__TASK OBJECTIVE__
Scan the records below for the word "users". Copy each line where it appears.

### DATA EXCERPTS

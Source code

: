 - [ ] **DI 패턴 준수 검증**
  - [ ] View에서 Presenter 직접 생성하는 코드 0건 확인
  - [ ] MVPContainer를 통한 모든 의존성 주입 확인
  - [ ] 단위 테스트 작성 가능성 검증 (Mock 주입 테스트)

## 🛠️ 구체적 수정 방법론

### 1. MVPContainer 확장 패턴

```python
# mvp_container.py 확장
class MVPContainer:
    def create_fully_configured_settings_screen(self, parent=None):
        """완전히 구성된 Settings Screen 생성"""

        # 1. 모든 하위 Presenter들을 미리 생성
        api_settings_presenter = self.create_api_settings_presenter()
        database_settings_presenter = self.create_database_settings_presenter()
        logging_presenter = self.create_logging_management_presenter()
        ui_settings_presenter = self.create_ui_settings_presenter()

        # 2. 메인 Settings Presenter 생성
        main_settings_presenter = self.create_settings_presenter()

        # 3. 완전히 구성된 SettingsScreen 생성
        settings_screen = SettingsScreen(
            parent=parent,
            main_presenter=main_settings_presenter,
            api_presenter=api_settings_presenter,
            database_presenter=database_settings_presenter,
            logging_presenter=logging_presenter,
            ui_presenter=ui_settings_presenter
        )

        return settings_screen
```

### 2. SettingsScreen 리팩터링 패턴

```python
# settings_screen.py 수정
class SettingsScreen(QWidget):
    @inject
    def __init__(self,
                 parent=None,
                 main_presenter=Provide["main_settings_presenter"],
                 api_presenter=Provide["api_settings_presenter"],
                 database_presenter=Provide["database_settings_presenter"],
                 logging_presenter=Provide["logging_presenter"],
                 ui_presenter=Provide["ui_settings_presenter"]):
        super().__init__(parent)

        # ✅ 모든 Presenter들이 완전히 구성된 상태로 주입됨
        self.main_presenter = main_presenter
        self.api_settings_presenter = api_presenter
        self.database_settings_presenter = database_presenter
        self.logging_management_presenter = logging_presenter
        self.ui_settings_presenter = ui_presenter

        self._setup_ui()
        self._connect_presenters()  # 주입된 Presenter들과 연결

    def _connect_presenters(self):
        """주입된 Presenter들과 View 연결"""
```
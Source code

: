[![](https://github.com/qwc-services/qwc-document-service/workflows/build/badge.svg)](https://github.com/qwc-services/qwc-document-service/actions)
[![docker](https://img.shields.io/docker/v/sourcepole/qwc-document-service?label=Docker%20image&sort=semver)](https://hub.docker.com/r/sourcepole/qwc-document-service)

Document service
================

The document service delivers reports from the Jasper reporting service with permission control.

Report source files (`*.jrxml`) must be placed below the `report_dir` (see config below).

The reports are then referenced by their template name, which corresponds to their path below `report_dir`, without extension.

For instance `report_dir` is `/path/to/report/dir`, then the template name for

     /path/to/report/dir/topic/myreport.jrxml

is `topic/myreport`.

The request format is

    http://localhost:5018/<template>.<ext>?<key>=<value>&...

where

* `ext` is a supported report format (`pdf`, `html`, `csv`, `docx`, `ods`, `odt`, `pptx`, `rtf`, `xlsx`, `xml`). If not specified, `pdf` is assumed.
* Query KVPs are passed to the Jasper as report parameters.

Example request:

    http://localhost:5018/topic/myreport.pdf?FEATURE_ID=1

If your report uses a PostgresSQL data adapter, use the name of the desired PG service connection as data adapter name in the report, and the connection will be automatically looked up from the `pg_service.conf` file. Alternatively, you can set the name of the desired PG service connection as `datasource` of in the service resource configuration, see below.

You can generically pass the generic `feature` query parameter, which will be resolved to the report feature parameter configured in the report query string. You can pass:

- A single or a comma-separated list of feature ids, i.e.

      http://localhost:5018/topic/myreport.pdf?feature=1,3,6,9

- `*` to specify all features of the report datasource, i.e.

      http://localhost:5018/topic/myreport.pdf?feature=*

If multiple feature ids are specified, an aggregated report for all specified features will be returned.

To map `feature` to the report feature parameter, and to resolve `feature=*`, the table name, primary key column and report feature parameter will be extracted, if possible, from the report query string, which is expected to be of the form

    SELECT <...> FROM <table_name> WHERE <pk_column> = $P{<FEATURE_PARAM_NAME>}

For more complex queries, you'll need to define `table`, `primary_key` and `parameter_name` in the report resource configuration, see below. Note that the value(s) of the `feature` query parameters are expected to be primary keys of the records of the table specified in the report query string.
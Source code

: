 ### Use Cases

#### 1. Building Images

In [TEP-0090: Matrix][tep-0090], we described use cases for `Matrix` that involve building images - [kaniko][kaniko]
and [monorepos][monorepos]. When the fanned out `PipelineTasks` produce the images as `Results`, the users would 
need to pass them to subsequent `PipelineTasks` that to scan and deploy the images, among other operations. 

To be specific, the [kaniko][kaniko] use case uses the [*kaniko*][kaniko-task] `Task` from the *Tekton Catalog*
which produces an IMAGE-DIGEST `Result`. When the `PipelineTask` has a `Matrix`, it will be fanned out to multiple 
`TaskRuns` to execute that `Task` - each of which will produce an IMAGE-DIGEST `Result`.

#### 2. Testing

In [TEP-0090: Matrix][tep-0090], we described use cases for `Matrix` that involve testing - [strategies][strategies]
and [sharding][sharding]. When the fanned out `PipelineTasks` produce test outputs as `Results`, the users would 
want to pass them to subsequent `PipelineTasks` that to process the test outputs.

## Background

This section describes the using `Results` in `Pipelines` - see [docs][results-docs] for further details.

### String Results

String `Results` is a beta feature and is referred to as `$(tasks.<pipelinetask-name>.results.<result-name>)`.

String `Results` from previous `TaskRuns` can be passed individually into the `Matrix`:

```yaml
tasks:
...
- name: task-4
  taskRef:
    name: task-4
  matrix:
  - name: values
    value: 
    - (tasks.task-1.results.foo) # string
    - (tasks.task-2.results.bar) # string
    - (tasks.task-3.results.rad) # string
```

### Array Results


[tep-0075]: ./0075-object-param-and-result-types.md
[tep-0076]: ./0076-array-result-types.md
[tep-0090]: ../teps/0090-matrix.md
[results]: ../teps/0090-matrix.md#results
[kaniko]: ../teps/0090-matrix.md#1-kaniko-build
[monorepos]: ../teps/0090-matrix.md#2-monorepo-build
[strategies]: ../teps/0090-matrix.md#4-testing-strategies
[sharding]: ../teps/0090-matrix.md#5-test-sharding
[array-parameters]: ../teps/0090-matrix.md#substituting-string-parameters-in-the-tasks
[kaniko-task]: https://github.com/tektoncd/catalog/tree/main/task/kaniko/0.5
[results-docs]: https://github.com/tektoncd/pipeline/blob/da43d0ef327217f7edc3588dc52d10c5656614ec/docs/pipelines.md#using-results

######

__SOLUTION TO THIS EXERCISE__
and [monorepos][monorepos]. When the fanned out `PipelineTasks` produce the images as `Results`, the users would 
and [sharding][sharding]. When the fanned out `PipelineTasks` produce test outputs as `Results`, the users would 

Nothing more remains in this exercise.